# [Work required]
Print all of the entries exactly, minus the pictures.

Information shown Block Start

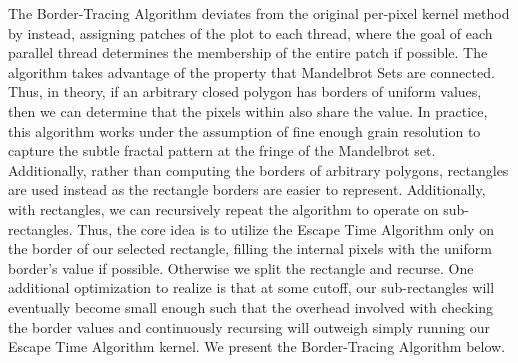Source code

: \documentclass[letterpaper]{article}
\begin{document}
\begin{multicols}{2}
The Border-Tracing Algorithm deviates from the original per-pixel kernel method
  by instead, assigning patches of the plot to each thread, where the goal of
  each parallel thread determines the membership of the entire patch if
  possible. The algorithm takes advantage of the property that Mandelbrot Sets
  are connected. Thus, in theory, if an arbitrary closed polygon has borders of
  uniform values, then we can determine that the pixels within also share the
  value. 
In practice, this algorithm works under the assumption of fine enough grain
  resolution to capture the subtle fractal pattern at the fringe of the
  Mandelbrot set. Additionally, rather than computing the borders of arbitrary
  polygons, rectangles are used instead as the rectangle borders are easier to
  represent. Additionally, with rectangles, we can recursively repeat the
  algorithm to operate on sub-rectangles.
Thus, the core idea is to utilize the Escape Time Algorithm only on the border
  of our selected rectangle, filling the internal pixels with the uniform
  border's value if possible. Otherwise we split the rectangle and recurse.
One additional optimization to realize is that at some cutoff, our
  sub-rectangles will eventually become small enough such that the overhead
  involved with checking the border values and continuously recursing will
  outweigh simply running our Escape Time Algorithm kernel.
We present the Border-Tracing Algorithm below. 

\noindent{} \\


\end{multicols}
\end{document}
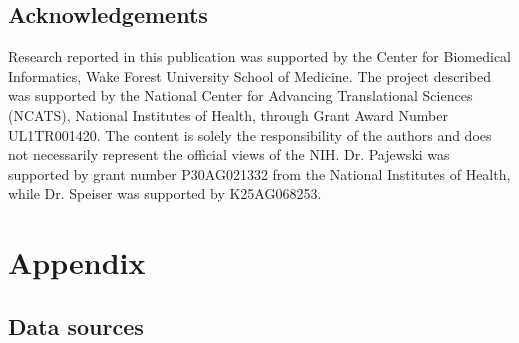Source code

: \documentclass[twoside,11pt]{article}\usepackage[]{graphicx}\usepackage[]{xcolor}
\begin{document}
\subsection*{Acknowledgements}

Research reported in this publication was supported by the Center for Biomedical Informatics, Wake Forest University School of Medicine. The project described was supported by the National Center for Advancing Translational Sciences (NCATS), National Institutes of Health, through Grant Award Number UL1TR001420. The content is solely the responsibility of the authors and does not necessarily represent the official views of the NIH. Dr. Pajewski was supported by grant number P30AG021332 from the National Institutes of Health, while Dr. Speiser was supported by K25AG068253.


\newpage

\appendix

\section*{Appendix}
\captionsetup{labelformat=AppendixTables}
\setcounter{table}{0}

\subsection*{Data sources}
\end{document}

Information shown Block End

# [Response area]
Source code

: \documentclass[letterpaper]{article}
\begin{document}
\begin{multicols}{2}
The Border-Tracing Algorithm deviates from the original per-pixel kernel method
  by instead, assigning patches of the plot to each thread, where the goal of
  each parallel thread determines the membership of the entire patch if
  possible. The algorithm takes advantage of the property that Mandelbrot Sets
  are connected. Thus, in theory, if an arbitrary closed polygon has borders of
  uniform values, then we can determine that the pixels within also share the
  value. 
In practice, this algorithm works under the assumption of fine enough grain
  resolution to capture the subtle fractal pattern at the fringe of the
  Mandelbrot set. Additionally, rather than computing the borders of arbitrary
  polygons, rectangles are used instead as the rectangle borders are easier to
  represent. Additionally, with rectangles, we can recursively repeat the
  algorithm to operate on sub-rectangles.
Thus, the core idea is to utilize the Escape Time Algorithm only on the border
  of our selected rectangle, filling the internal pixels with the uniform
  border's value if possible. Otherwise we split the rectangle and recurse.
One additional optimization to realize is that at some cutoff, our
  sub-rectangles will eventually become small enough such that the overhead
  involved with checking the border values and continuously recursing will
  outweigh simply running our Escape Time Algorithm kernel.
We present the Border-Tracing Algorithm below. 

\noindent{} \\


\end{multicols}
\end{document}
Source code

: \documentclass[twoside,11pt]{article}\usepackage[]{graphicx}\usepackage[]{xcolor}
\begin{document}
\subsection*{Acknowledgements}

Research reported in this publication was supported by the Center for Biomedical Informatics, Wake Forest University School of Medicine. The project described was supported by the National Center for Advancing Translational Sciences (NCATS), National Institutes of Health, through Grant Award Number UL1TR001420. The content is solely the responsibility of the authors and does not necessarily represent the official views of the NIH. Dr. Pajewski was supported by grant number P30AG021332 from the National Institutes of Health, while Dr. Speiser was supported by K25AG068253.


\newpage

\appendix

\section*{Appendix}
\captionsetup{labelformat=AppendixTables}
\setcounter{table}{0}

\subsection*{Data sources}
\end{document}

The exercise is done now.